**Activity:** Note how many lines in the entries below contain the string "they", and answer with that number and no other text.

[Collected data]

^^^^

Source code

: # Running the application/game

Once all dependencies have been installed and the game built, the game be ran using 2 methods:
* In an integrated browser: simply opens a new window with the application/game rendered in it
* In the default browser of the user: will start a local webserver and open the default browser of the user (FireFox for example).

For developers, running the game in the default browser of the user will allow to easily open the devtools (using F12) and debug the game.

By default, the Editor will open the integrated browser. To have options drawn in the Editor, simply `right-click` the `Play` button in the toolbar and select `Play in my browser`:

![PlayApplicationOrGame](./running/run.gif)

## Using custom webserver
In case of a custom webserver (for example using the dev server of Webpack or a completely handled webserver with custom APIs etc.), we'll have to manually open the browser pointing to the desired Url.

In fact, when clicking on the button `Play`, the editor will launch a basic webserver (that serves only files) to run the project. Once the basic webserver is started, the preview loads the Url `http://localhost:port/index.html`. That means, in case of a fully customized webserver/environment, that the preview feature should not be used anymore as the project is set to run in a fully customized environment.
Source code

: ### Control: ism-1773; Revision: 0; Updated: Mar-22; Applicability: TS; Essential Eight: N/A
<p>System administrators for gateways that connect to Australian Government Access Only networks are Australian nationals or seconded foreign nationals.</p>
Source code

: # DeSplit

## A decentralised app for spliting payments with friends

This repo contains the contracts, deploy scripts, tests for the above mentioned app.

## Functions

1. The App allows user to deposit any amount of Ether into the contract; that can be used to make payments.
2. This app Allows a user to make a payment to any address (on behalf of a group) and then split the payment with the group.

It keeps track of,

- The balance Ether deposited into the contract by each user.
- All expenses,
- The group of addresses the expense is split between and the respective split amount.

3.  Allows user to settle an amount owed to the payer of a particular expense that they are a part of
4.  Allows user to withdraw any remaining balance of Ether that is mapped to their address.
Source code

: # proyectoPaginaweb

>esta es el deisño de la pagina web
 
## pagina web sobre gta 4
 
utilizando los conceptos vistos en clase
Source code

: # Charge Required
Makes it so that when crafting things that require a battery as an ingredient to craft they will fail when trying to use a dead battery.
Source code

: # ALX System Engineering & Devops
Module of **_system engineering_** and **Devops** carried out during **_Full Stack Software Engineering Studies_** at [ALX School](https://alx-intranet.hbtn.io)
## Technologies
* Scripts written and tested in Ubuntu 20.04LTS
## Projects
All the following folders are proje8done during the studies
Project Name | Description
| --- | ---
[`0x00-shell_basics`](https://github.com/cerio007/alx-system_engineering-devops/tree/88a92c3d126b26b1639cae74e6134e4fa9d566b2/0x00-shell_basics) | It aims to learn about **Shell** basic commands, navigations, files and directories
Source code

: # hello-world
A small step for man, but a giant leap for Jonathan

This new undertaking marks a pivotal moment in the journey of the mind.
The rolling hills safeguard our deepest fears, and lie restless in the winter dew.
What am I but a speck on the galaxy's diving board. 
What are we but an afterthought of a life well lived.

^^^^

**Solution to this problem:** 2